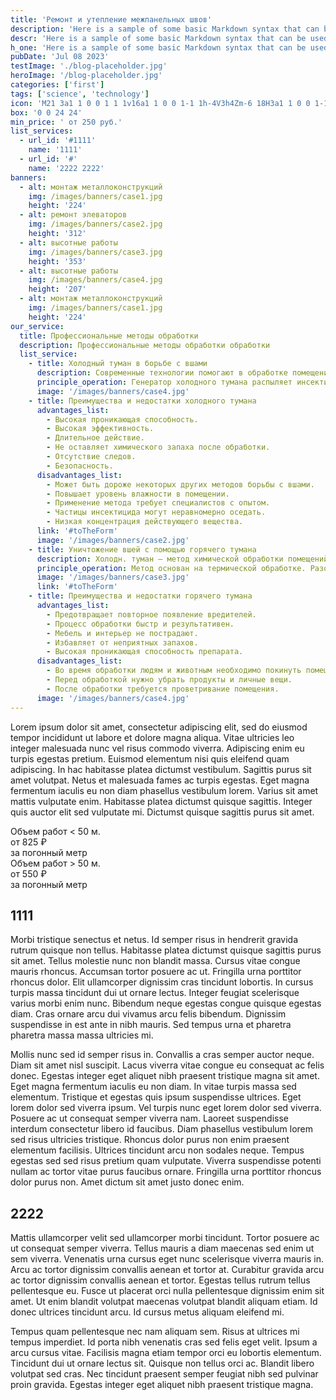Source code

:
 ```yaml
---
title: 'Ремонт и утепление межпанельных швов'
description: 'Here is a sample of some basic Markdown syntax that can be used when writing Markdown content in Astro.'
descr: 'Here is a sample of some basic Markdown syntax that can be used when writing Markdown content in Astro.'
h_one: 'Here is a sample of some basic Markdown syntax that can be used when writing Markdown content in Astro.'
pubDate: 'Jul 08 2023'
testImage: './blog-placeholder.jpg'
heroImage: '/blog-placeholder.jpg'
categories: ['first']
tags: ['science', 'technology']
icon: 'M21 3a1 1 0 0 1 1 1v16a1 1 0 0 1-1 1h-4V3h4Zm-6 18H3a1 1 0 0 1-1-1V4a1 1 0 0 1 1-1h12v18Z'
box: '0 0 24 24'
min_price: ' от 250 руб.'
list_services:
  - url_id: '#1111'
    name: '1111'
  - url_id: '#'
    name: '2222 2222'
banners:
  - alt: монтаж металлоконструкций
    img: /images/banners/case1.jpg
    height: '224'
  - alt: ремонт элеваторов
    img: /images/banners/case2.jpg
    height: '312'
  - alt: высотные работы
    img: /images/banners/case3.jpg
    height: '353'
  - alt: высотные работы
    img: /images/banners/case4.jpg
    height: '207'
  - alt: монтаж металлоконструкций
    img: /images/banners/case1.jpg
    height: '224'
our_service:
  title: Профессиональные методы обработки
  description: Профессиональные методы обработки обработки
  list_service:
    - title: Холодный туман в борьбе с вшами
      description: Современные технологии помогают в обработке помещений после педикулеза. Одним из передовых методов стал генератор холодного тумана. Как он действует и почему он так популярен?
      principle_operation: Генератор холодного тумана распыляет инсектицид в виде мельчайших аэрозольных частиц, создавая плотную стену ядовитого тумана. Этот туман опасен для вшей, уничтожая их хитиновый покров и дыхательные пути.
      image: '/images/banners/case4.jpg'
    - title: Преимущества и недостатки холодного тумана
      advantages_list:
        - Высокая проникающая способность.
        - Высокая эффективность.
        - Длительное действие.
        - Не оставляет химического запаха после обработки.
        - Отсутствие следов.
        - Безопасность.
      disadvantages_list:
        - Может быть дороже некоторых других методов борьбы с вшами.
        - Повышает уровень влажности в помещении.
        - Применение метода требует специалистов с опытом.
        - Частицы инсектицида могут неравномерно оседать.
        - Низкая концентрация действующего вещества.
      link: '#toTheForm'
      image: '/images/banners/case2.jpg'
    - title: Уничтожение вшей с помощью горячего тумана
      description: Холодн. туман – метод химической обработки помещений и открытых зон с целью уничтожения вредных насекомых и паразитов.
      principle_operation: Метод основан на термической обработке. Разогретый дым с препаратом распространяется по всей поверхности, проникая даже в труднодоступные места. Холодн. туман эффективен против различных вредителей, включая вшей и гнид. Облако тумана медленно опускается в течение 2-3 часов, достигая скрытых участков и уничтожая насекомых.
      image: '/images/banners/case3.jpg'
      link: '#toTheForm'
    - title: Преимущества и недостатки горячего тумана
      advantages_list:
        - Предотвращает повторное появление вредителей.
        - Процесс обработки быстр и результативен.
        - Мебель и интерьер не пострадают.
        - Избавляет от неприятных запахов.
        - Высокая проникающая способность препарата.
      disadvantages_list:
        - Во время обработки людям и животным необходимо покинуть помещение
        - Перед обработкой нужно убрать продукты и личные вещи.
        - После обработки требуется проветривание помещения.
      image: '/images/banners/case4.jpg'
---
```


Lorem ipsum dolor sit amet, consectetur adipiscing elit, sed do eiusmod tempor incididunt ut labore et dolore magna aliqua. Vitae ultricies leo integer malesuada nunc vel risus commodo viverra. Adipiscing enim eu turpis egestas pretium. Euismod elementum nisi quis eleifend quam adipiscing. In hac habitasse platea dictumst vestibulum. Sagittis purus sit amet volutpat. Netus et malesuada fames ac turpis egestas. Eget magna fermentum iaculis eu non diam phasellus vestibulum lorem. Varius sit amet mattis vulputate enim. Habitasse platea dictumst quisque sagittis. Integer quis auctor elit sed vulputate mi. Dictumst quisque sagittis purus sit amet.

<div class="max-w-full gradientBg mx-auto rounded-xl p-14 text-center shadow-lg">
    <div class="flex flex-wrap gap-4 justify-center py-12">
        <div
            class="flex flex-col gap-2 h-40 text-white rounded-xl shadow-md p-6 max-w-[350px] bg-gray-200 bg-opacity-30 backdrop-filter backdrop-blur-lg">
            <div class="font-semibold text-sm">Объем работ < 50 м.</div>
            <div class="font-semibold text-5xl tracking-tight">от 825 ₽</div>
            <div class="font-normal">за погонный метр</div>
        </div>
        <div
            class="flex flex-col gap-2 h-40 text-white rounded-xl shadow-md p-6 max-w-[500px] bg-gray-200 bg-opacity-30 backdrop-filter backdrop-blur-lg">
            <div class="font-semibold text-sm">Объем работ > 50 м.</div>
            <div class="font-semibold text-5xl tracking-tight">от 550 ₽</div>
            <div class="font-normal">за погонный метр</div>
        </div>
    </div>
</div>

## 1111

Morbi tristique senectus et netus. Id semper risus in hendrerit gravida rutrum quisque non tellus. Habitasse platea dictumst quisque sagittis purus sit amet. Tellus molestie nunc non blandit massa. Cursus vitae congue mauris rhoncus. Accumsan tortor posuere ac ut. Fringilla urna porttitor rhoncus dolor. Elit ullamcorper dignissim cras tincidunt lobortis. In cursus turpis massa tincidunt dui ut ornare lectus. Integer feugiat scelerisque varius morbi enim nunc. Bibendum neque egestas congue quisque egestas diam. Cras ornare arcu dui vivamus arcu felis bibendum. Dignissim suspendisse in est ante in nibh mauris. Sed tempus urna et pharetra pharetra massa massa ultricies mi.

Mollis nunc sed id semper risus in. Convallis a cras semper auctor neque. Diam sit amet nisl suscipit. Lacus viverra vitae congue eu consequat ac felis donec. Egestas integer eget aliquet nibh praesent tristique magna sit amet. Eget magna fermentum iaculis eu non diam. In vitae turpis massa sed elementum. Tristique et egestas quis ipsum suspendisse ultrices. Eget lorem dolor sed viverra ipsum. Vel turpis nunc eget lorem dolor sed viverra. Posuere ac ut consequat semper viverra nam. Laoreet suspendisse interdum consectetur libero id faucibus. Diam phasellus vestibulum lorem sed risus ultricies tristique. Rhoncus dolor purus non enim praesent elementum facilisis. Ultrices tincidunt arcu non sodales neque. Tempus egestas sed sed risus pretium quam vulputate. Viverra suspendisse potenti nullam ac tortor vitae purus faucibus ornare. Fringilla urna porttitor rhoncus dolor purus non. Amet dictum sit amet justo donec enim.

## 2222

Mattis ullamcorper velit sed ullamcorper morbi tincidunt. Tortor posuere ac ut consequat semper viverra. Tellus mauris a diam maecenas sed enim ut sem viverra. Venenatis urna cursus eget nunc scelerisque viverra mauris in. Arcu ac tortor dignissim convallis aenean et tortor at. Curabitur gravida arcu ac tortor dignissim convallis aenean et tortor. Egestas tellus rutrum tellus pellentesque eu. Fusce ut placerat orci nulla pellentesque dignissim enim sit amet. Ut enim blandit volutpat maecenas volutpat blandit aliquam etiam. Id donec ultrices tincidunt arcu. Id cursus metus aliquam eleifend mi.

Tempus quam pellentesque nec nam aliquam sem. Risus at ultrices mi tempus imperdiet. Id porta nibh venenatis cras sed felis eget velit. Ipsum a arcu cursus vitae. Facilisis magna etiam tempor orci eu lobortis elementum. Tincidunt dui ut ornare lectus sit. Quisque non tellus orci ac. Blandit libero volutpat sed cras. Nec tincidunt praesent semper feugiat nibh sed pulvinar proin gravida. Egestas integer eget aliquet nibh praesent tristique magna.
--- --- ---
→ AIM OF THE EXERCISE
Only lines with the word "white" are wanted, so copy each one from the records.

→ RESULT OF THIS EXERCISE
            class="flex flex-col gap-2 h-40 text-white rounded-xl shadow-md p-6 max-w-[350px] bg-gray-200 bg-opacity-30 backdrop-filter backdrop-blur-lg">
            class="flex flex-col gap-2 h-40 text-white rounded-xl shadow-md p-6 max-w-[500px] bg-gray-200 bg-opacity-30 backdrop-filter backdrop-blur-lg">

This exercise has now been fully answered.